The main pollutants in the air mainly include PM2.5, PM10, CO, NO2, SO2, O3, and they are often referred to as the two aerosols and four gases. Atmospheric monitoring stations are often used by many large cities to realize the monitoring of these pollutants. These atmospheric monitoring stations are called reference sensor stations in this study. The advantage of reference sensor stations is that the monitoring data of air pollutant concentrations are more accurate (Luo et al., 2022). However, the high cost of constructing and maintaining a reference sensor station makes it difficult to achieve grid-based deployment. In addition, the data release of the reference sensor station is characterized by a lag, so it is also difficult for it to achieve real-time monitoring of an area.

The emergence and development of miniature air quality monitors has facilitated the monitoring of air pollutant concentrations. It collects gas samples from the surrounding environment through an air inlet and then transmits the collected gas samples to the sensing area of an electrochemical sensor. The gas samples come into contact with the working electrodes in the electrochemical sensors, triggering an electrochemical reaction. The electrical signals generated by the electrochemical reaction will be recorded by the sensors and converted into measurable signal outputs, and the final data monitoring results will be obtained. The advantages of miniature air quality monitors are that they are easy to install, less costly, and can be deployed on a large scale in key areas to enable grid-based monitoring of the area. In addition, they are easy to read and can enable real-time monitoring of the concentration of air pollutants (Masson et al., 2015; Spinelle et al., 2015). Some miniature air quality monitors can not only monitor the concentration of two aerosols and four gases, but also realize the monitoring of some meteorological parameters such as wind speed, pressure, precipitation, temperature and humidity. The locations where the miniature air quality monitors are deployed are referred to as miniature sensor stations in this study.

However, the electrochemical sensors of the miniature air quality monitors are susceptible to cross-talk from external factors such as weather factors and changes in the concentration of other non-conventional gaseous pollutants. In addition, the electrochemical sensors are susceptible to zero drift and range drift after prolonged use, which can lead to errors in the measurement data of the miniature air quality monitor (Castell et al., 2017; Liu et al., 2021a). Therefore, calibration of miniature sensor measurements can promote the development and popularization of miniature air quality monitors and guarantee the sustainable development of air quality.
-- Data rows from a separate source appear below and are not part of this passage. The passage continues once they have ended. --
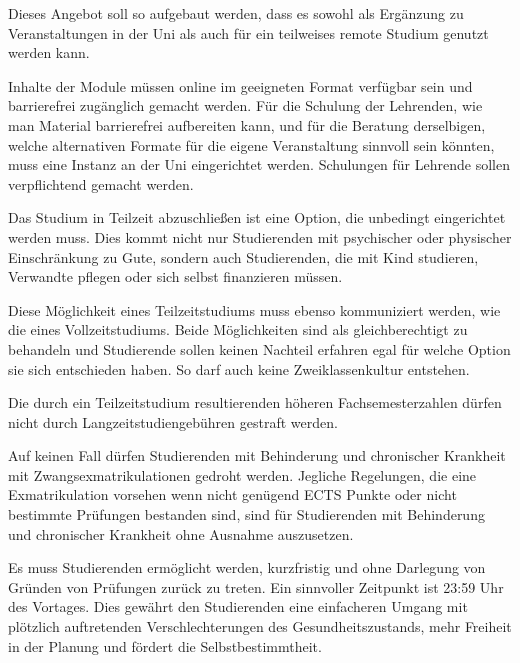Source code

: \documentclass[DIV=calc]{scrartcl}
\begin{document}
Dieses Angebot soll so aufgebaut werden, dass es sowohl als Ergänzung zu Veranstaltungen in der Uni als auch für ein teilweises remote Studium genutzt werden kann.

Inhalte der Module müssen online im geeigneten Format verfügbar sein und barrierefrei zugänglich gemacht werden. 
Für die Schulung der Lehrenden, wie man Material barrierefrei aufbereiten kann, und für die Beratung derselbigen, welche alternativen Formate für die eigene Veranstaltung sinnvoll sein könnten, muss eine Instanz an der Uni eingerichtet werden. Schulungen für Lehrende sollen verpflichtend gemacht werden.

Das Studium in Teilzeit abzuschließen ist eine Option, die unbedingt eingerichtet werden muss. Dies kommt nicht nur Studierenden mit psychischer oder physischer Einschränkung zu Gute, sondern auch Studierenden, die mit Kind studieren, Verwandte pflegen oder sich selbst finanzieren müssen.

Diese Möglichkeit eines Teilzeitstudiums muss ebenso kommuniziert werden, wie die eines Vollzeitstudiums. Beide Möglichkeiten sind als gleichberechtigt zu behandeln und Studierende sollen keinen Nachteil erfahren egal für welche Option sie sich entschieden haben. So darf auch keine Zweiklassenkultur entstehen.

Die durch ein Teilzeitstudium resultierenden höheren Fachsemesterzahlen dürfen nicht durch Langzeitstudiengebühren gestraft werden.

Auf keinen Fall dürfen Studierenden mit Behinderung und chronischer Krankheit mit Zwangsexmatrikulationen gedroht werden. Jegliche Regelungen, die eine Exmatrikulation vorsehen wenn nicht genügend ECTS Punkte oder nicht bestimmte Prüfungen bestanden sind, sind für Studierenden mit Behinderung und chronischer Krankheit ohne Ausnahme auszusetzen.

Es muss Studierenden ermöglicht werden, kurzfristig und ohne Darlegung von Gründen von Prüfungen zurück zu treten. Ein sinnvoller Zeitpunkt ist 23:59 Uhr des Vortages. 
Dies gewährt den Studierenden eine einfacheren Umgang mit plötzlich  auftretenden Verschlechterungen des Gesundheitszustands, mehr Freiheit in der Planung und fördert die Selbstbestimmtheit.
\end{document}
1.2 Pollutant concentration forecasting models

Pollutant concentration forecasting models can be effectively implemented to calibrate the measurement data of miniature air quality monitors. Common pollutant concentration prediction models include mechanistic and statistical models. Mechanistic models are the use of mathematical methods combined with meteorological principles to realize the simulation of physico-chemical processes of pollutants. They typically use physical and chemical equations to describe the generation and disappearance of pollutants, taking into account chemical reactions between pollutants, radiation, turbulent diffusion, etc., in order to predict pollutant concentrations in the atmosphere and air quality (Tagaris et al., 2007; Azid et al., 2018). Mechanistic models have some chemical and physical theoretical basis and can provide an in-depth understanding of air quality. However, the establishment of mechanistic models requires rich knowledge in the field of atmospheric chemistry and meteorology. In addition, the formation and propagation processes of pollutants are very complex, resulting in high complexity of mechanistic models and insufficient prediction accuracy.

Statistical models are primarily based on historical observations and statistical methods to predict air quality by analyzing and establishing statistical relationships. Traditional statistical models have been modeled using techniques such as regression analysis (Ayers, 2001; Tai et al., 2010; Suriano et al., 2020), grey prediction (Dun et al., 2020; Wu et al., 2022), hidden Markov chain (Oettl et al., 2003; Sun et al., 2013) and time series analysis (Jian et al., 2012; Zhang et al., 2018; Koo et al., 2019) to achieve predictions of pollutant concentrations. Abdullah et al. used air pollution data from Malaysia from 2005 to 2014 to establish and compare three stepwise multiple linear regression models using three different prediction times, and successfully completed the prediction of local PM10 concentration (Abdullah et al., 2020).

With the continuous development of computer technology, the application of neural networks and machine learning in pollutant concentration forecasting has become more extensive and precise. Neural networks can learn and understand the complex relationship between different pollution factors through multi-level data processing and pattern recognition (Reich et al., 1999; Elangasinghe et al., 2014; Wang et al., 2019). By training neural network models, the air quality index can be predicted for a future period of time based on factors such as weather, geographic location, and pollution sources. In addition to neural networks, machine learning algorithms are widely used to forecast pollutant concentrations. For example, algorithms such as random forests (Yu et al., 2016; Kaminska, 2018; Ding et al., 2020), Support Vector Regression (SVR) (Deo et al., 2016; Liu et al., 2021b) and deep learning (Liu et al., 2021c) can be modeled to predict future air quality conditions by analyzing historical data. Liu et al. realized the prediction of pollutant concentrations in Nanjing using a MultiLayer Perceptron neural network (MLP). By comparing with other commonly used models, it is shown that the model has high prediction accuracy (Liu et al., 2021d). Based on the multidimensional air quality information and meteorological conditions of Beijing, Tianjin and Shijiazhuang, support vector regression was used by Liu et al. to develop a new collaborative prediction model for predicting the air quality index of Chinese cities. The results show that the Mean Absolute Percentage Error (MAPE) of the multi-city multidimensional regression decreases when there is a strong interaction and correlation between the air quality characteristic attributes and the air quality index (Liu et al., 2017).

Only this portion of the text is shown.